Similarly, to movement conservatives, Kennedy's attack on Supreme Court nominee Robert Bork is offered up as a case study in the press's historic double standard. Immediately after Bork's July 1, 1987, nomination, Kennedy took to the Senate floor.

"Robert Bork's America is a land in which women would be forced into back-alley abortions," he said. "Blacks would sit at segregated lunch counters, rogue police could break down citizens' doors in midnight raids, schoolchildren could not be taught about evolution, writers and artists could be censored at the whim of the Government, and the doors of the federal courts would be shut on the fingers of millions of citizens for whom the judiciary is -- and is often the only -- protector of the individual rights that are the heart of our democracy...."
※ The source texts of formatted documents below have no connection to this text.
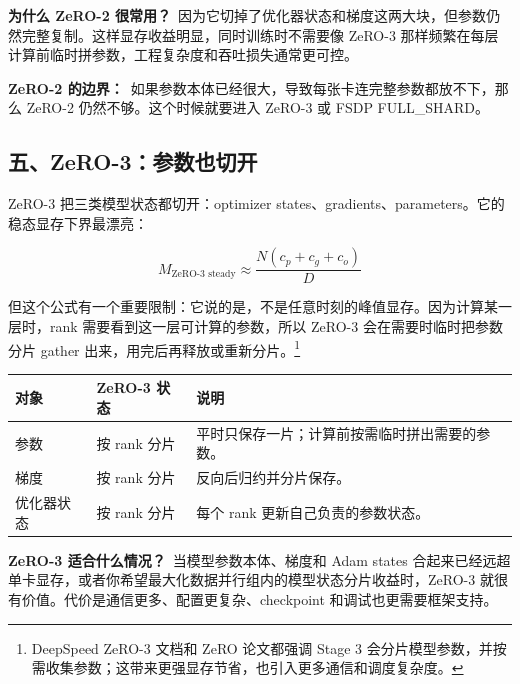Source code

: \begin{intubox}
\textbf{为什么 ZeRO-2 很常用？}\
因为它切掉了优化器状态和梯度这两大块，但参数仍然完整复制。这样显存收益明显，同时训练时不需要像 ZeRO-3 那样频繁在每层计算前临时拼参数，工程复杂度和吞吐损失通常更可控。
\end{intubox}

\begin{warnbox}
\textbf{ZeRO-2 的边界：}\
如果参数本体已经很大，导致每张卡连完整参数都放不下，那么 ZeRO-2 仍然不够。这个时候就要进入 ZeRO-3 或 FSDP FULL\_SHARD。
\end{warnbox}

\subsection{五、ZeRO-3：参数也切开}

ZeRO-3 把三类模型状态都切开：optimizer states、gradients、parameters。它的稳态显存下界最漂亮：

\[
M_{\text{ZeRO-3 steady}}
\approx
\frac{N(c_p+c_g+c_o)}{D}
\]

但这个公式有一个重要限制：它说的是，不是任意时刻的峰值显存。因为计算某一层时，rank 需要看到这一层可计算的参数，所以 ZeRO-3 会在需要时临时把参数分片 gather 出来，用完后再释放或重新分片。\footnote{DeepSpeed ZeRO-3 文档和 ZeRO 论文都强调 Stage 3 会分片模型参数，并按需收集参数；这带来更强显存节省，也引入更多通信和调度复杂度。}

\begin{center}
{\small
\begin{tabular}{p{3.2cm}p{4.2cm}p{5.1cm}}
\hline
\textbf{对象} & \textbf{ZeRO-3 状态} & \textbf{说明} \\
\hline
参数 & 按 rank 分片 & 平时只保存一片；计算前按需临时拼出需要的参数。 \\
梯度 & 按 rank 分片 & 反向后归约并分片保存。 \\
优化器状态 & 按 rank 分片 & 每个 rank 更新自己负责的参数状态。 \\
\hline
\end{tabular}
}
\end{center}

\begin{summarybox}
\textbf{ZeRO-3 适合什么情况？}\
当模型参数本体、梯度和 Adam states 合起来已经远超单卡显存，或者你希望最大化数据并行组内的模型状态分片收益时，ZeRO-3 就很有价值。代价是通信更多、配置更复杂、checkpoint 和调试也更需要框架支持。
\end{summarybox}

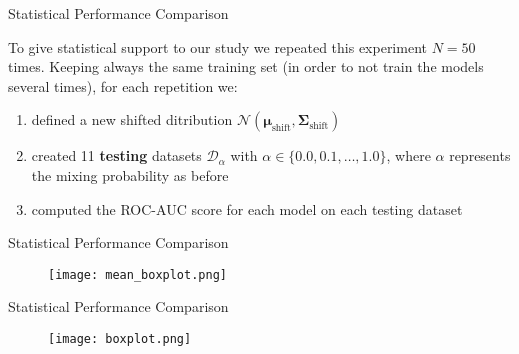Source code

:\begin{frame}{Statistical Performance Comparison}

    To give statistical support to our study we repeated this experiment $N = 50$ times. Keeping always the same training set (in order to not train the models several times), for each repetition we:
    \begin{enumerate}
        \item defined a new shifted ditribution $\mathcal{N}(\boldsymbol{\mu}_{\text{shift}}, \boldsymbol{\Sigma}_{\text{shift}}) $
        \item created 11 \textbf{testing} datasets $\mathcal{D}_\alpha$ with $\alpha \in \{0.0, 0.1, \ldots, 1.0\}$, where $\alpha$ represents the mixing probability as before
        \item computed the ROC-AUC score for each model on each testing dataset
    \end{enumerate}
\end{frame}

\begin{frame}{Statistical Performance Comparison}

  \begin{figure}
      \centering
      \vfill
      \texttt{[image: mean\_boxplot.png]}
  \end{figure}

\end{frame}

\begin{frame}{Statistical Performance Comparison}

    \begin{figure}
        \centering
        \vfill
        \texttt{[image: boxplot.png]}
    \end{figure}

\end{frame}
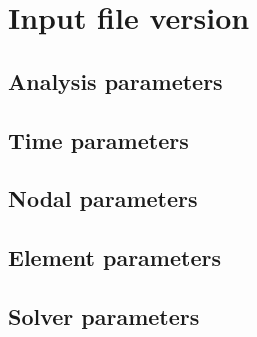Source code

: 
\section{Input file version }
\label{sect.inputfile}
\subsection{Analysis parameters}
\subsection{Time parameters}
\label{sect.time.parameters}
\subsection{Nodal parameters}
\subsection{Element parameters}
\subsection{Solver parameters}

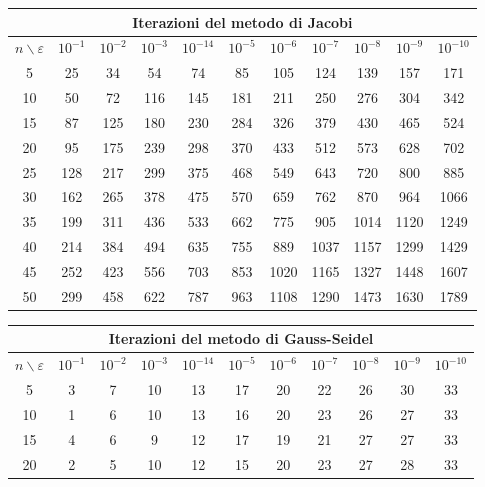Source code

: \begin{sol}
        \footnotesize
        \begin{center}\begin{tabular}{|c||c|c|c|c|c|c|c|c|c|c|}
        \multicolumn{11}{c}{Iterazioni del metodo di Jacobi}\\
        \hline
        $n \backslash \varepsilon $ & $10^{-1}$& $10^{-2}$& $10^{-3}$& $10^{-14}$& $10^{-5}$& $10^{-6}$& $10^{-7}$& $10^{-8}$& $10^{-9}$& $10^{-10}$\\\hline
        5& 25 & 34 & 54 & 74 & 85 & 105 & 124 & 139 & 157 & 171 \\\hline
        10& 50 & 72 & 116 & 145 & 181 & 211 & 250 & 276 & 304 & 342 \\\hline
        15& 87 & 125 & 180 & 230 & 284 & 326 & 379 & 430 & 465 & 524 \\ \hline
        20& 95 & 175 & 239 & 298 & 370 & 433 & 512 & 573 & 628 & 702 \\\hline
        25& 128 & 217 & 299 & 375 & 468 & 549 & 643 & 720 & 800 & 885 \\ \hline
        30& 162 & 265 & 378 & 475 & 570 & 659 & 762 & 870 & 964 & 1066 \\ \hline
        35& 199 & 311 & 436 & 533 & 662 & 775 & 905 & 1014 & 1120 & 1249 \\ \hline
        40& 214 & 384 & 494 & 635 & 755 & 889 & 1037 & 1157 & 1299 & 1429 \\ \hline
        45& 252 & 423 & 556 & 703 & 853 & 1020 & 1165 & 1327 & 1448 & 1607 \\ \hline
        50& 299 & 458 & 622 & 787 & 963 & 1108 & 1290 & 1473 & 1630 & 1789 \\\hline
        \end{tabular}\end{center}
        \begin{center}\begin{tabular}{|c||c|c|c|c|c|c|c|c|c|c|}
        \multicolumn{11}{c}{Iterazioni del metodo di Gauss-Seidel}\\
        \hline
        $n \backslash \varepsilon $ & $10^{-1}$& $10^{-2}$& $10^{-3}$& $10^{-14}$& $10^{-5}$& $10^{-6}$& $10^{-7}$& $10^{-8}$& $10^{-9}$& $10^{-10}$\\\hline
        5 & 3 & 7 & 10 & 13 & 17 & 20 & 22 & 26 & 30 & 33 \\\hline
        10 & 1 & 6 & 10 & 13 & 16 & 20 & 23 & 26 & 27 & 33 \\\hline
        15 & 4 & 6 & 9 & 12 & 17 & 19 & 21 & 27 & 27 & 33 \\ \hline
        20 & 2 & 5 & 10 & 12 & 15 & 20 & 23 & 27 & 28 & 33 \\ \hline

\end{tabular}
\end{center}
\end{sol}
It is an article of faith among conservatives that if a Republican senator had launched an attack this personal and vitriolic not to mention wildly exaggerated against a nominee named by a Democratic president that liberals would have gone ape and that the ladies and gentlemen of the Fourth Estate would have made the intemperate conduct of the Republican senator the main issue. The point is that Ted Kennedy surely earned the accolades he is receiving today. He also earned the disapproval he is receiving among Americans who saw him only from a distance, who judged him by his words and deeds, and found him wanting.
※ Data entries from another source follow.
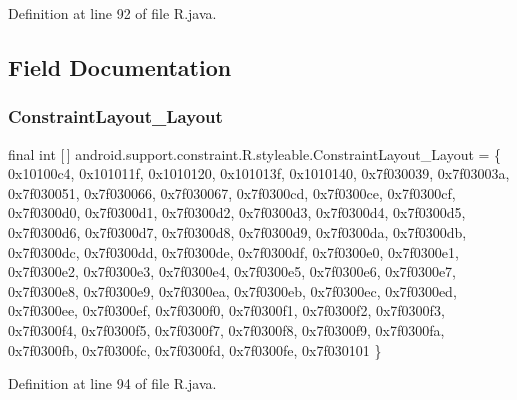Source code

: Definition at line 92 of file R.\+java.


\begin{DoxyCode}{0}

\end{DoxyCode}


\subsection{Field Documentation}
\mbox{\label{classandroid_1_1support_1_1constraint_1_1_r_1_1styleable_a96a3757da6f0c088e10cc55aa2a6ed9f}} 
\subsubsection{\texorpdfstring{ConstraintLayout\_Layout}{ConstraintLayout\_Layout}}
{\footnotesize\ttfamily final int \mbox{[}$\,$\mbox{]} android.\+support.\+constraint.\+R.\+styleable.\+Constraint\+Layout\+\_\+\+Layout = \{ 0x10100c4, 0x101011f, 0x1010120, 0x101013f, 0x1010140, 0x7f030039, 0x7f03003a, 0x7f030051, 0x7f030066, 0x7f030067, 0x7f0300cd, 0x7f0300ce, 0x7f0300cf, 0x7f0300d0, 0x7f0300d1, 0x7f0300d2, 0x7f0300d3, 0x7f0300d4, 0x7f0300d5, 0x7f0300d6, 0x7f0300d7, 0x7f0300d8, 0x7f0300d9, 0x7f0300da, 0x7f0300db, 0x7f0300dc, 0x7f0300dd, 0x7f0300de, 0x7f0300df, 0x7f0300e0, 0x7f0300e1, 0x7f0300e2, 0x7f0300e3, 0x7f0300e4, 0x7f0300e5, 0x7f0300e6, 0x7f0300e7, 0x7f0300e8, 0x7f0300e9, 0x7f0300ea, 0x7f0300eb, 0x7f0300ec, 0x7f0300ed, 0x7f0300ee, 0x7f0300ef, 0x7f0300f0, 0x7f0300f1, 0x7f0300f2, 0x7f0300f3, 0x7f0300f4, 0x7f0300f5, 0x7f0300f7, 0x7f0300f8, 0x7f0300f9, 0x7f0300fa, 0x7f0300fb, 0x7f0300fc, 0x7f0300fd, 0x7f0300fe, 0x7f030101 \}\hspace{0.3cm}{\ttfamily [static]}}



Definition at line 94 of file R.\+java.

\mbox{\label{classandroid_1_1support_1_1constraint_1_1_r_1_1styleable_adf760fb5ee1563b2ba152b3fb0a72f81}}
I believe Teddy Kennedy was aware of this reality, and accepted it. Twenty-nine years ago, after the inquest cast doubt on his version of events at Chappaquiddick, Kennedy briefly took issue with the report, then went about his duties: In a speech to a Boston business group, he lambasted Nixon's decision to extend the Vietnam War into Cambodia, he consented to his first broadcast interview since Bobby Kennedy's death, and he kept an appointment to narrate Aaron Copland's Lincoln Portrait. As Time magazine noted at the time, this engagement included a bit of irony: The opening lines of Lincoln read by Kennedy that night included this passage. "Fellow citizens, we cannot escape history. We ... will be remembered in spite of ourselves."